Always I've been a city boy, and everywhere I’ve lived there are mini-malls and maxi-malls where the same stores sell the same merchandise as anywhere else. Also everywhere I’ve lived, luckily, there are still some ‘cool areas’ with unique and interesting shops and restaurants.

In Seattle, it’s Pike Place Market or the U District. In San Francisco, it’s the Haight or the Mission.

Sure, there’s a McDonald’s down the block and a Starbucks at the corner, because this is America and big corporations own it.

But there are also little businesses where the worker who's answering your questions or taking your order doesn't hate every moment of being there and every customer who comes in. Where the person who says "Good morning" might own the place, or at least have met the person who does.

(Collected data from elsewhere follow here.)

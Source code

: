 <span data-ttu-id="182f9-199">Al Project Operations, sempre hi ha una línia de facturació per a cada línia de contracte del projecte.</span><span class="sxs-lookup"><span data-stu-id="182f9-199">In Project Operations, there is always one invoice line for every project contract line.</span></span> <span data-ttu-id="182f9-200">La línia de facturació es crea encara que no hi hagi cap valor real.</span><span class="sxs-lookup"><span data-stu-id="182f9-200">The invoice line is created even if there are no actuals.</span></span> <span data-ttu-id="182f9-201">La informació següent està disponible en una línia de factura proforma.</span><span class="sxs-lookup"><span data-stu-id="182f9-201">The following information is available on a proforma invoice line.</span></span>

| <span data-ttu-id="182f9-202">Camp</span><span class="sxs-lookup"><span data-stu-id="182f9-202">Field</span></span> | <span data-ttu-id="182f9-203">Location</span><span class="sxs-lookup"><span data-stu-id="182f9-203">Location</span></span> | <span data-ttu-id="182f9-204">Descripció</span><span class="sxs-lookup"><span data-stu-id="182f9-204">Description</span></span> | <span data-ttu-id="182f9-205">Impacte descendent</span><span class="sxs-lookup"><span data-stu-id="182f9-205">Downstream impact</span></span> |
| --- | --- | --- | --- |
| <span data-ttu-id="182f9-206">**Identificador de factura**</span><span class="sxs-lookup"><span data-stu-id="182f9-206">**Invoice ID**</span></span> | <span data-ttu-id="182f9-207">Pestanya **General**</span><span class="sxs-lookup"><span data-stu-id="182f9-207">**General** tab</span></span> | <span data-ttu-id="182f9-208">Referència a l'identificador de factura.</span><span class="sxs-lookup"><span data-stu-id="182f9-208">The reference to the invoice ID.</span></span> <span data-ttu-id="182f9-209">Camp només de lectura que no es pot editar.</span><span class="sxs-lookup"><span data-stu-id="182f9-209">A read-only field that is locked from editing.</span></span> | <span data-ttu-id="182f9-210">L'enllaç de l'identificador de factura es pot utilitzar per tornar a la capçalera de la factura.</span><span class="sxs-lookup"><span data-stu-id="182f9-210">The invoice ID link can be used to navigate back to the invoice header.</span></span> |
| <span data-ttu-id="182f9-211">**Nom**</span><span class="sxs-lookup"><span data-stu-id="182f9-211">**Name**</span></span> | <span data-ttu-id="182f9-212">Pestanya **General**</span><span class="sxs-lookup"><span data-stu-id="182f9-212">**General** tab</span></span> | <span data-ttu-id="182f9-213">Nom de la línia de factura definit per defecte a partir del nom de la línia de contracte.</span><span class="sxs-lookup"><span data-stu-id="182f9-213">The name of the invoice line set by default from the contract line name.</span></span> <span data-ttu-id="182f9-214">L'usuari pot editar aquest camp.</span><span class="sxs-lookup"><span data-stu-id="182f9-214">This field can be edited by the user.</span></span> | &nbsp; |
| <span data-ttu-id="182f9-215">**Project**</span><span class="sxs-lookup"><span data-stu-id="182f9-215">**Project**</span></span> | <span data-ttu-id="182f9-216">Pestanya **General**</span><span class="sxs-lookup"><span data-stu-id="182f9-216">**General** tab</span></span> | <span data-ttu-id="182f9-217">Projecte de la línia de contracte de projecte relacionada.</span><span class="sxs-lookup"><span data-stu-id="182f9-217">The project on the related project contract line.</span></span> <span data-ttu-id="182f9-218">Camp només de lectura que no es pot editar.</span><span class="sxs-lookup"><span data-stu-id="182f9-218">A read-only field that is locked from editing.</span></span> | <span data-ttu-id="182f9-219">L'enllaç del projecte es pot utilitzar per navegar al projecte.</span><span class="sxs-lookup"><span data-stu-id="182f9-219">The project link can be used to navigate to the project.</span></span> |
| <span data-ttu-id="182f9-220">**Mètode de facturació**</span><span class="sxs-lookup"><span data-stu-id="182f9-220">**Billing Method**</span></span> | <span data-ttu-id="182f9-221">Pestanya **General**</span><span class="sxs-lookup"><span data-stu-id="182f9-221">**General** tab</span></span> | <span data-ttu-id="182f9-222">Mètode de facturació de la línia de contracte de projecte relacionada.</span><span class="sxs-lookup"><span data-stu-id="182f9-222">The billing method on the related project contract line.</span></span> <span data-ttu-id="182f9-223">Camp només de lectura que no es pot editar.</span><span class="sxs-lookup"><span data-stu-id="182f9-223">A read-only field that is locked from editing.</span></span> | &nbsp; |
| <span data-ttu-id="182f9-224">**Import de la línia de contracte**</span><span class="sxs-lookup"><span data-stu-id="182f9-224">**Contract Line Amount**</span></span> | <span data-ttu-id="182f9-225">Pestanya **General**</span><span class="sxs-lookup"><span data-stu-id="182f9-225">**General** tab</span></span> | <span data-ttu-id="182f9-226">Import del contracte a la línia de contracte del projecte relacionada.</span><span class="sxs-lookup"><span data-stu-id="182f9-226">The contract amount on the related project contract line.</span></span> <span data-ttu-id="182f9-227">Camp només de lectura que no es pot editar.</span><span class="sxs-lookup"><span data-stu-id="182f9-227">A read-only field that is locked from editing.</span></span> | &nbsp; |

Imagine that — a store or an eatery owned by people.

Here in Madison, one of the cool areas is State Street, just west of downtown. My wife & I often had ‘dates on State', with no destination more specific than that. What restaurant we’d be eating at, what store we might wander through, hardly mattered — State Street itself was what drew us. Behind every door was someplace powered by the people inside.

It's “capitalism that doesn’t suck,” as opposed to the omnipresent capitalism that certainly does suck, which is Every Single Company so big that both you and I know its name. 

I still frequent State Street, and it's still small-scale, friendly, and mostly local, though I’m a little concerned that a Target just opened there. (I’m also concerned that, inexplicably, Associated Press sent a photographer to wander the aisles and take pictures … of a Target store? But that's a different rant for a different day.)

My wife & I lived in Kansas City for several years, and their version of a 'cool area' is called Country Club Plaza. Perhaps the name should’ve been a tip-off? It stretches across 10-12 city blocks, with local stores and restaurants, of course, and people told us that the Plaza used to be great. Sadly, though, it's now dominated by big-time chains and familiar brands.

On our first of not-many visits to the Plaza, we wandered inside a sprawling store stocked with knobs and knickknacks and household stuff for fancy households. Some of the merchandise was interesting, but all of it was startlingly expensive, the staff was icy cold, and the vibe was like being in a T-Mobile cell store. When we got home we Googled it, and yup, it wasn't a real shop; it was a nationwide chain, then called Restoration Hardware, but since rebranded as simply ‘RH’. And we hadn’t been in one of their stores, because they don’t have stores — they have ‘galleries’.

At Country Club Plaza, there's also an Apple store, Banana Republic, Coach, The North Face, Old Navy, Urban Outfitters, and Victoria’s Secret. You can eat at Brio Italian Grille, Cheesecake Factory, P F Chang’s, or Shake Shack. You've been to Country Club Plaza, if you've been in any of these chains' locations in Dubuque or Albuquerque, New York, L.A., or Chicago, or anywhere else. Even if you're never been there, you've been there.

That’s not what I’m looking for. 'Different' is preferable to 'the same', and I hope State Street stays different — mostly local, with real boutiques and barbers and bars and a hundred other storefronts where workers and customers the owners all live in the same town, and in the same reality — the owner isn't a billionaire. Probably isn't even a millionaire.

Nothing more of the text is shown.